# [Your goal]
Give the number of lines below that contain "measure", with no other output.

# [Source material]

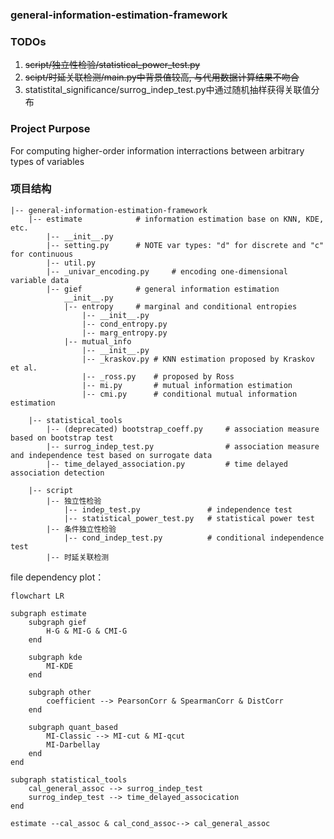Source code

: ### general-information-estimation-framework

### TODOs

1. ~~script/独立性检验/statistical_power_test.py~~
2. ~~scipt/时延关联检测/main.py中背景值较高, 与代用数据计算结果不吻合~~
3. statistital_significance/surrog_indep_test.py中通过随机抽样获得关联值分布

### Project Purpose

For computing higher-order information interractions between arbitrary types of variables

### 项目结构

```
|-- general-information-estimation-framework
    |-- estimate            # information estimation base on KNN, KDE, etc.
        |-- __init__.py     
        |-- setting.py      # NOTE var types: "d" for discrete and "c" for continuous
        |-- util.py
        |-- _univar_encoding.py     # encoding one-dimensional variable data
        |-- gief            # general information estimation
            __init__.py
            |-- entropy     # marginal and conditional entropies
                |-- __init__.py
                |-- cond_entropy.py
                |-- marg_entropy.py
            |-- mutual_info
                |-- __init__.py
                |-- _kraskov.py # KNN estimation proposed by Kraskov et al.
                |-- _ross.py    # proposed by Ross
                |-- mi.py       # mutual information estimation
                |-- cmi.py      # conditional mutual information estimation

    |-- statistical_tools
        |-- (deprecated) bootstrap_coeff.py     # association measure based on bootstrap test
        |-- surrog_indep_test.py                # association measure and independence test based on surrogate data
        |-- time_delayed_association.py         # time delayed association detection

    |-- script
        |-- 独立性检验
            |-- indep_test.py               # independence test
            |-- statistical_power_test.py   # statistical power test
        |-- 条件独立性检验
            |-- cond_indep_test.py          # conditional independence test
        |-- 时延关联检测

```

file dependency plot：

```mermaid
flowchart LR

subgraph estimate
    subgraph gief
        H-G & MI-G & CMI-G
    end

    subgraph kde
        MI-KDE
    end

    subgraph other
        coefficient --> PearsonCorr & SpearmanCorr & DistCorr
    end

    subgraph quant_based
        MI-Classic --> MI-cut & MI-qcut
        MI-Darbellay
    end
end

subgraph statistical_tools
    cal_general_assoc --> surrog_indep_test
    surrog_indep_test --> time_delayed_assocication
end

estimate --cal_assoc & cal_cond_assoc--> cal_general_assoc
```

# [Exercise solution]
2